Source data
※ ※ ※

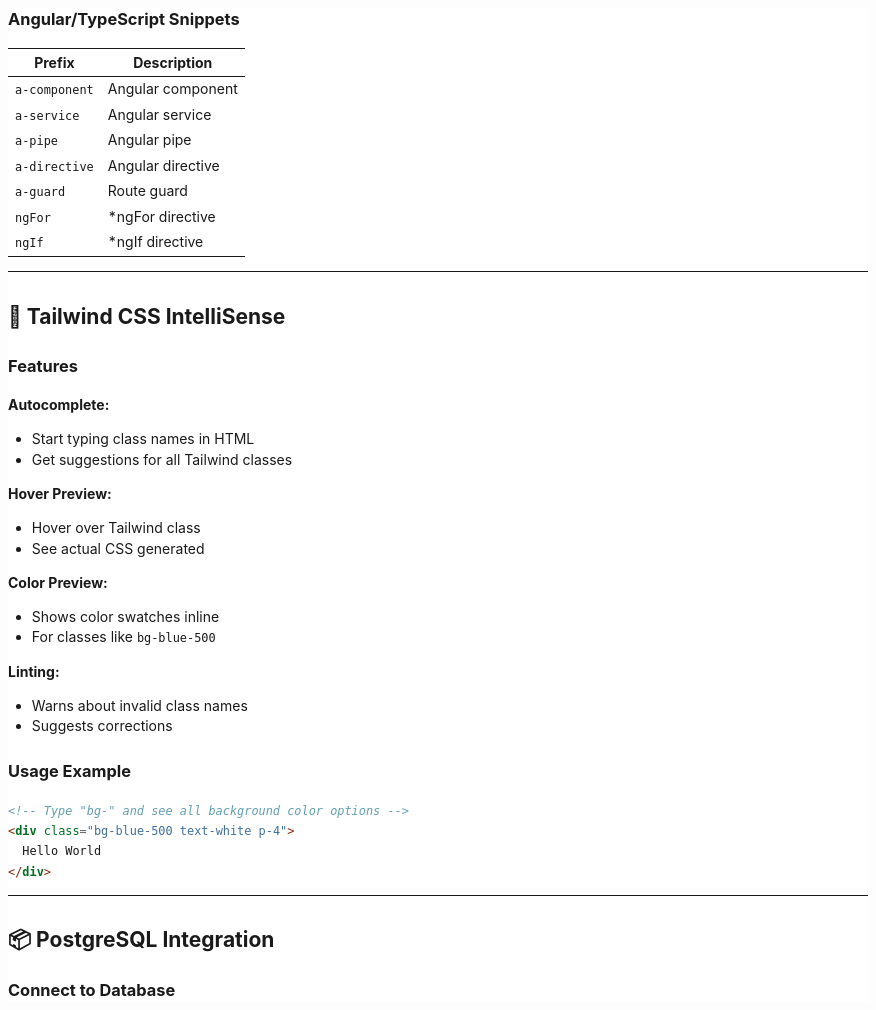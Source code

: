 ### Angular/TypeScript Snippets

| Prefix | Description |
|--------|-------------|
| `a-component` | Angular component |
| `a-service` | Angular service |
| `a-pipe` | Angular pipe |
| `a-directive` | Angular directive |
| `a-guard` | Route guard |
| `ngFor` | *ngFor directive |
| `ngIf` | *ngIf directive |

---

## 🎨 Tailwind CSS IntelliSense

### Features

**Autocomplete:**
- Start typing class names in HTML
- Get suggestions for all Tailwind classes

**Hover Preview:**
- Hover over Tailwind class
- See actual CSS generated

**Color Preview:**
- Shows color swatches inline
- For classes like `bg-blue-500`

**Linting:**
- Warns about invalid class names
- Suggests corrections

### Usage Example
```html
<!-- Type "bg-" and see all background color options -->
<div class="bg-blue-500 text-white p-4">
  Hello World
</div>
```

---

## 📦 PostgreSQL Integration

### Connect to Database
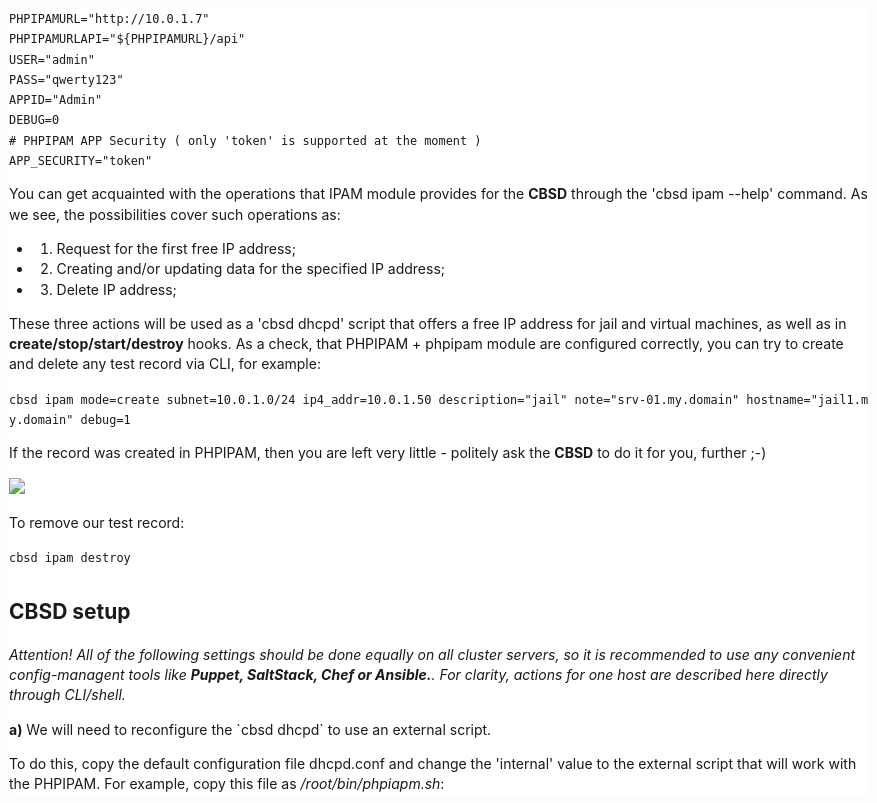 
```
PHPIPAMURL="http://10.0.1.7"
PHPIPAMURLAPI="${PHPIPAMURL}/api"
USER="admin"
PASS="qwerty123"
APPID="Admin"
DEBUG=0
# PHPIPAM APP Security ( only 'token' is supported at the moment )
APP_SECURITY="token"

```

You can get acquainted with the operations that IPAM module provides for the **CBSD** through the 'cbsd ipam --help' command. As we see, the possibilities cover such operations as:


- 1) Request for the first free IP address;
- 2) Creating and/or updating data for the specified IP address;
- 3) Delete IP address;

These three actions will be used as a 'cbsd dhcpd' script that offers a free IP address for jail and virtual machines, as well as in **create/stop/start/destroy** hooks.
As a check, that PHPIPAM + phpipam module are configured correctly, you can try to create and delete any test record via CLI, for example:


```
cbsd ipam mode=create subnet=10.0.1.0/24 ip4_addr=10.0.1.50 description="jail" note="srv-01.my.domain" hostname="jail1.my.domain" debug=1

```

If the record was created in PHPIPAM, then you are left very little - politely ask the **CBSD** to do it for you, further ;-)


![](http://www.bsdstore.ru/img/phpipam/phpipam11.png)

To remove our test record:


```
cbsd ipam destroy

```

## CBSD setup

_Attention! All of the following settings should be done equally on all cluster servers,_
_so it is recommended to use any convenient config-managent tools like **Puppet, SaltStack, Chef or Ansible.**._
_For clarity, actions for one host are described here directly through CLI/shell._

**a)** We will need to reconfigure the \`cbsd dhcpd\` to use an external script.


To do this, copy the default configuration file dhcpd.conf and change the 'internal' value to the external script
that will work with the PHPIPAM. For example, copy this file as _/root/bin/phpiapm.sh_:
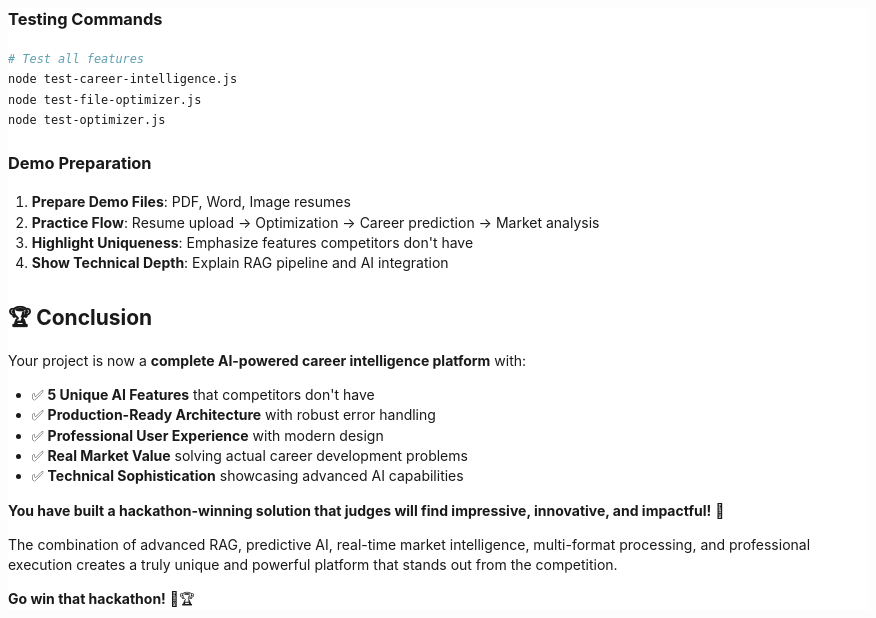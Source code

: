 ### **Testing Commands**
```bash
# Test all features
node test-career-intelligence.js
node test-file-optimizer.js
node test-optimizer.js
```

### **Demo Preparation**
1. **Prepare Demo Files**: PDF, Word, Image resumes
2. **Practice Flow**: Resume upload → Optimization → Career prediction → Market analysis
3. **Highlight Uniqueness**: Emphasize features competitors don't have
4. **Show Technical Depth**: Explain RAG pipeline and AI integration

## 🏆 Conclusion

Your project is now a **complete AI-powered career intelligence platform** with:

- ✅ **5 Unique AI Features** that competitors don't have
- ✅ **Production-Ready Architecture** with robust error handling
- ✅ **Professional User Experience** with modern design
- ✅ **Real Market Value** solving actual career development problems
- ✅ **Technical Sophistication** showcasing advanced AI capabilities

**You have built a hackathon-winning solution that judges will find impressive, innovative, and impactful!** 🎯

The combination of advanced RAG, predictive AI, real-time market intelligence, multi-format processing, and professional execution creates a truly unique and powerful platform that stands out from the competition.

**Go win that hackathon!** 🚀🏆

※ ※ ※

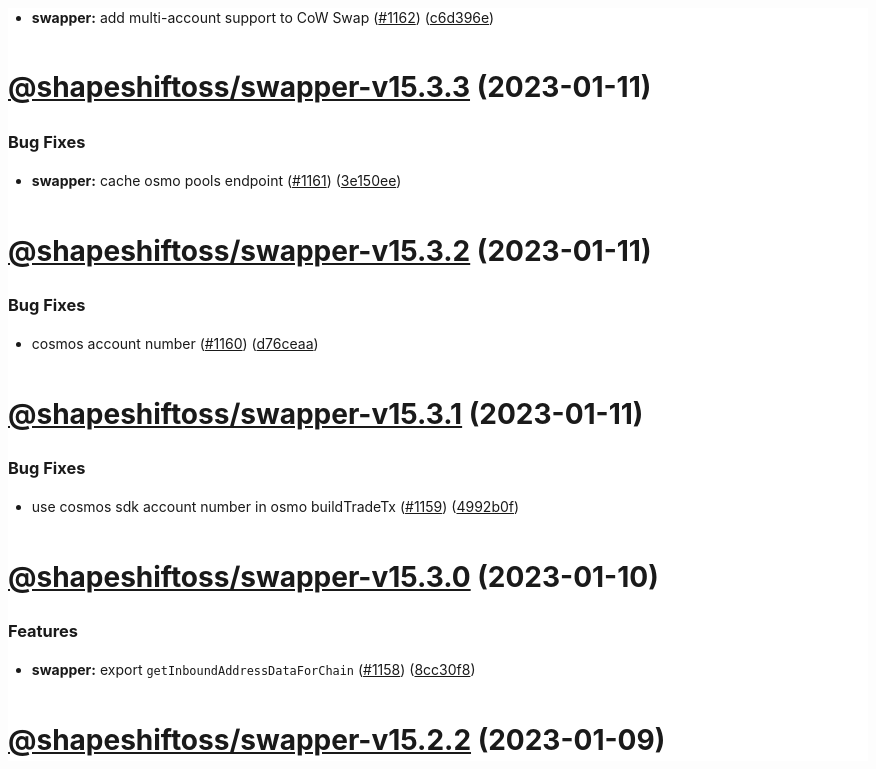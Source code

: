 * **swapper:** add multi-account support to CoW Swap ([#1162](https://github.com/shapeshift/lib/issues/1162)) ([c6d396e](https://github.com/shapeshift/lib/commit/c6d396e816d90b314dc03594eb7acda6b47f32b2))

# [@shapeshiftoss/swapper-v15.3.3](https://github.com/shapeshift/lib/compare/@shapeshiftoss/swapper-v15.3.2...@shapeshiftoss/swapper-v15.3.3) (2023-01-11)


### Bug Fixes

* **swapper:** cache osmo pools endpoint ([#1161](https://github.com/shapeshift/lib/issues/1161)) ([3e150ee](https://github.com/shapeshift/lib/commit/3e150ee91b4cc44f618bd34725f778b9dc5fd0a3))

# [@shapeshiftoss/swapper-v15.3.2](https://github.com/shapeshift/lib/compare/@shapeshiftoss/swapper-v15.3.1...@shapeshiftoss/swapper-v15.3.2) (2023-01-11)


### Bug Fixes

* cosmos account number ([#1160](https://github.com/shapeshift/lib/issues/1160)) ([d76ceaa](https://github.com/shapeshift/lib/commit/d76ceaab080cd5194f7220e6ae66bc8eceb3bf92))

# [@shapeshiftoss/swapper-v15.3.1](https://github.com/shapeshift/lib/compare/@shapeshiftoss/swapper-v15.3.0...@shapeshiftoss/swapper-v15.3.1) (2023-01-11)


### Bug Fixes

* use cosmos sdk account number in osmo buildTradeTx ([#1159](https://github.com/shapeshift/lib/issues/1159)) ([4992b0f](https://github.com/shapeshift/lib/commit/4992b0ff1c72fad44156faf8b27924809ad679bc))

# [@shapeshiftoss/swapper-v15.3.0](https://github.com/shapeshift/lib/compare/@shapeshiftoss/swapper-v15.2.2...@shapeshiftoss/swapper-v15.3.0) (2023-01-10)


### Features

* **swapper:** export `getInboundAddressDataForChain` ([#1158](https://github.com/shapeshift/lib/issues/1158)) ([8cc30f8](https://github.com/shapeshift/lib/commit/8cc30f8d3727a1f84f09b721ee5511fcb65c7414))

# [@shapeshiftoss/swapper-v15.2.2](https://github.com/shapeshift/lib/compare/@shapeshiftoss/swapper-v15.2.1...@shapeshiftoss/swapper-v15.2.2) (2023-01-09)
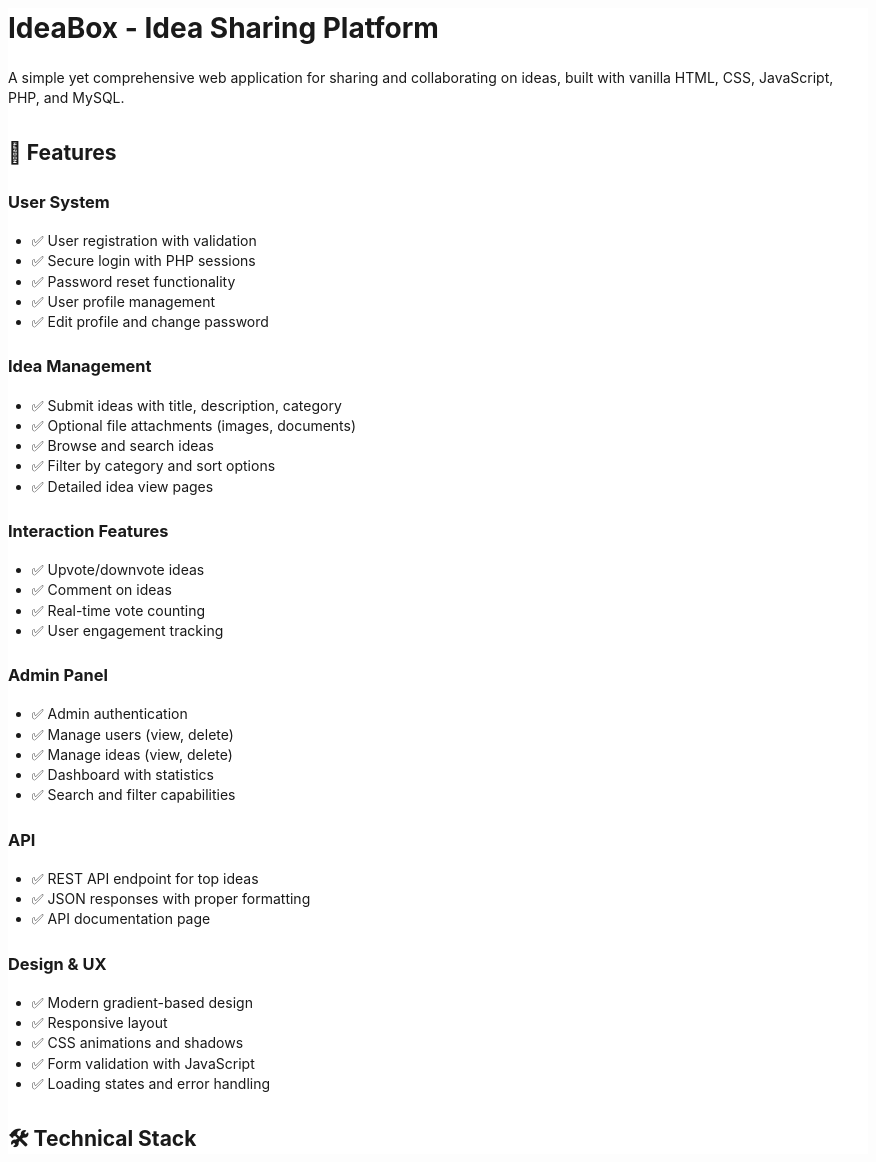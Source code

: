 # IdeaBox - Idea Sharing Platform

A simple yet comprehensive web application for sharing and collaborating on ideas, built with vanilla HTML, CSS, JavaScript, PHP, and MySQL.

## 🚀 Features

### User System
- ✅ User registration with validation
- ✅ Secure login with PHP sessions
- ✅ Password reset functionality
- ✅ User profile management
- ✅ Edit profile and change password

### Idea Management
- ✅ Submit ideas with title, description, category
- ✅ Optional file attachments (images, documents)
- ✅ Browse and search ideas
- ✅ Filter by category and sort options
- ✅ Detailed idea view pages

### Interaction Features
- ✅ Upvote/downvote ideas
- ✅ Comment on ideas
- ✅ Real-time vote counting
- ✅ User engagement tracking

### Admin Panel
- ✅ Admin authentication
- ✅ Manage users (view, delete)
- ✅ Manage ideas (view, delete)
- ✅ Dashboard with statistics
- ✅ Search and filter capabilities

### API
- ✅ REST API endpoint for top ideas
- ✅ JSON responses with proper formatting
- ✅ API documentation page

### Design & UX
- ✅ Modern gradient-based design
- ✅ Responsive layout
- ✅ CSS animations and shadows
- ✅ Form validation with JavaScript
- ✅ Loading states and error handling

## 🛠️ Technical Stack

※ ※ ※

*What you are asked to do*
Only lines that include "have" are counted here. Give their number for the records above and add nothing.

*Exercise output*
3